Liberos have to do more than just dig out shots and keep the ball in play. They also play a big role in returning serves on the back line, and Reidel has dramatically improved that part of her game.

She is also a very good server and is second on the team with 16 aces so far this season.

“She has always been an outstanding teammate and player, but she was primarily a soccer player who also played volleyball,” Coach Bayle said. “Kayla Kolberg was our libero last year and Lauren was more of a back row sub. There was sort of a question about who would fill that role this year, but just a couple of weeks into practice we knew that she was that kid.

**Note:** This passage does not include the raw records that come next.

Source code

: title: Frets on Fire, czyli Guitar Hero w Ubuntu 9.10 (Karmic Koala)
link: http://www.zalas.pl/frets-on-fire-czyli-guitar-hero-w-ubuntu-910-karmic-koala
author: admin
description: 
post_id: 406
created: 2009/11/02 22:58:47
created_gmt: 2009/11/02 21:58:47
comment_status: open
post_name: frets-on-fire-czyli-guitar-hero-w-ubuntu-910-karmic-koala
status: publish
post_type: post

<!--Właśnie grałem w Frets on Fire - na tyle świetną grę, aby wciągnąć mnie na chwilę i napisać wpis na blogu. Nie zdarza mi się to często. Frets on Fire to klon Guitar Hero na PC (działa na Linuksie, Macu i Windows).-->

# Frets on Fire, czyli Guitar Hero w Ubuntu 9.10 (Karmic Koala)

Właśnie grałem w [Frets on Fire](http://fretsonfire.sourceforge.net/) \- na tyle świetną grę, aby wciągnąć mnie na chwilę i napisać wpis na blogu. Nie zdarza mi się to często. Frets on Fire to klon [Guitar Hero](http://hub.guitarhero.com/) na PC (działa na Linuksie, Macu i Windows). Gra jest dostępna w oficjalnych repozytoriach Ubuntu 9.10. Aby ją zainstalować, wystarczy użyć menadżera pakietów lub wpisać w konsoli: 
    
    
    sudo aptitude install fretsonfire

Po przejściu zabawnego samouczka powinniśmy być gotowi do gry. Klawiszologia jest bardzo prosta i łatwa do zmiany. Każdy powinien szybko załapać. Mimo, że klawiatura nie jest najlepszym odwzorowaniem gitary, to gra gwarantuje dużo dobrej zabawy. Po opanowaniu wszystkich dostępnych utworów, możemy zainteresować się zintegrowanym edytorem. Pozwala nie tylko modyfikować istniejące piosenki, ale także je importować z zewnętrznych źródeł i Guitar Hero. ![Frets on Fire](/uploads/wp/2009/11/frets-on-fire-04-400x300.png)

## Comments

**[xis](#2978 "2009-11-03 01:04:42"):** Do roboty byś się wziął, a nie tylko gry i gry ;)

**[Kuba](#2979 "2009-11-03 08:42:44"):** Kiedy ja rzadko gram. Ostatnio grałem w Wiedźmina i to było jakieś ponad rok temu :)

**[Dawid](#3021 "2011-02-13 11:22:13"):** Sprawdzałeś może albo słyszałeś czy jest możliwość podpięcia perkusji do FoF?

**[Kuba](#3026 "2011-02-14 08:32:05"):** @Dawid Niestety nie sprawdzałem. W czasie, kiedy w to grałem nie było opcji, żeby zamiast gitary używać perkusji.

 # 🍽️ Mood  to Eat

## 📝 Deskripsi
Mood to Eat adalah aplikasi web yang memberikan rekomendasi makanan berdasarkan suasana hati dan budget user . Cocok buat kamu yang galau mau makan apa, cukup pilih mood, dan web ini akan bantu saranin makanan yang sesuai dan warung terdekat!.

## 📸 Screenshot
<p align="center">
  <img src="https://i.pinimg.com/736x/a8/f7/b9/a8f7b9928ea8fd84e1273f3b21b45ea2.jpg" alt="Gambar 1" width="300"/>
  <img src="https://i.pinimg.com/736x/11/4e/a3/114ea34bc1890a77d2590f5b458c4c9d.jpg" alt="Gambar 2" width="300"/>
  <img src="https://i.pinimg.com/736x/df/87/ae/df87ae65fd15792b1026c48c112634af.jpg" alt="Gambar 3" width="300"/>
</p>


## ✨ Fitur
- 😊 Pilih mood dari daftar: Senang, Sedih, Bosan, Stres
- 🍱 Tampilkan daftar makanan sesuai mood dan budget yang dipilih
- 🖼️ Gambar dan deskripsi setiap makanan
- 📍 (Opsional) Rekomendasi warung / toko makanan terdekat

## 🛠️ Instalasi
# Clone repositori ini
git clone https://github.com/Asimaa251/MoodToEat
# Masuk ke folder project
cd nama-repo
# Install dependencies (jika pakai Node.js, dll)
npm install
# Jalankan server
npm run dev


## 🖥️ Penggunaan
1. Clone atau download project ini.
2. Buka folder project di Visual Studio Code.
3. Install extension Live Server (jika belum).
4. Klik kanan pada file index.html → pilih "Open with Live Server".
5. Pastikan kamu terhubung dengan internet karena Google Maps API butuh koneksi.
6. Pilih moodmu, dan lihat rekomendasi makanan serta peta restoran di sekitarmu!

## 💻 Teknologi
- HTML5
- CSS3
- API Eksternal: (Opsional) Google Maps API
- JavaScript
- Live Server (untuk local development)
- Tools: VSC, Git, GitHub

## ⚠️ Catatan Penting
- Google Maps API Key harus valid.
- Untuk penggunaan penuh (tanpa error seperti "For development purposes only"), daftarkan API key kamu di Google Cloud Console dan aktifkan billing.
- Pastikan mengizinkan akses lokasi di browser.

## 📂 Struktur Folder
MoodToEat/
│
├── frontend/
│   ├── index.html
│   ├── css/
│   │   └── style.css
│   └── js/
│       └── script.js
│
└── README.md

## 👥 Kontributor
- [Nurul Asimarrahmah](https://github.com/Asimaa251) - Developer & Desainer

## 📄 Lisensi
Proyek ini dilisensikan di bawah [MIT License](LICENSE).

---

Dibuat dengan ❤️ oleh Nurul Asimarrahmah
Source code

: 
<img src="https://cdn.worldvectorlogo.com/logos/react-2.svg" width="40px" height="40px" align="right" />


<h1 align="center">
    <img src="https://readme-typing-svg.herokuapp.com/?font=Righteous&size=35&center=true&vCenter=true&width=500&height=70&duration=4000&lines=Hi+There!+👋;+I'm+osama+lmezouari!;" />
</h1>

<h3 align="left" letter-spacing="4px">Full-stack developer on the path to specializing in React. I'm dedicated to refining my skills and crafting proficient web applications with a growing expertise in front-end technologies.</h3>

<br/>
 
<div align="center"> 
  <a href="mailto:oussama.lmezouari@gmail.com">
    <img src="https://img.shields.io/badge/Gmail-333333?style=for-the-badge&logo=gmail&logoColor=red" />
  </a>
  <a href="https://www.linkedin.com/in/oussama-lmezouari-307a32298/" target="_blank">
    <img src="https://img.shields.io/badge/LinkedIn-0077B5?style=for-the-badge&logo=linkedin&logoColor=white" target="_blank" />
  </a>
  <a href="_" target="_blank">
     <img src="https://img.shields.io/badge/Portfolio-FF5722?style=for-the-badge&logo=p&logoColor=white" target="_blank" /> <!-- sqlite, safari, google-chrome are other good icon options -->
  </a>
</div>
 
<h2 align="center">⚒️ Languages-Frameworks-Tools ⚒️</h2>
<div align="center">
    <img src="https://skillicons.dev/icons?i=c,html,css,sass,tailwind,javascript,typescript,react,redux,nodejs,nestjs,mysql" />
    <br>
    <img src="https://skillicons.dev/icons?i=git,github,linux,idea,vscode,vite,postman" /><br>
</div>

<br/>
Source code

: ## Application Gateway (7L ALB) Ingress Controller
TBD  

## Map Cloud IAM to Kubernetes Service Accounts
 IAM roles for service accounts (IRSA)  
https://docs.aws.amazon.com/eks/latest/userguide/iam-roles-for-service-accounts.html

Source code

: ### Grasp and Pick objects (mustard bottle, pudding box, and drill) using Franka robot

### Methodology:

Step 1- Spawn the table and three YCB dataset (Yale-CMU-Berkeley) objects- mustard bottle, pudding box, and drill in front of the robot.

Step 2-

“Her serve receive was really the piece she needed to work on to earn that role, and she has made some serious improvements. When they serve at us, she carries a big part of the load.”

Photo/Jeremy Clark

The regular season has been challenging for Fruitport in recent years. While the Trojans have long had a strong volleyball program, they compete in the insanely tough O-K Blue conference, play a lot of great teams, and sometimes the outcomes are frustrating.

So far this year the Trojans are 7-11 overall and 0-4 in conference play – but as they demonstrated last season, those conference losses have value.

The Trojans finished seventh out of eight teams in the O-K Blue in 2022 but improved a lot over the course of the season. By the time they reached districts they were ready to roll.

They opened the tournament by beating rival Spring Lake in four sets, overcame a two-deficit and beat Whitehall in the semifinals, then downed Montague in a marathon five-set match in the finals to claim their first Division 2 district title since 2017.

Reidel could see something along those lines happening again this season.

“It was so much fun – the energy was amazing,” she said about last year’s championship. “Everybody at school was so excited for us. I believe we have a really good chance to do it again. We’ve been under pressure before. Our conference schedule definitely gives us growing opportunities and teaches us what we can do better.”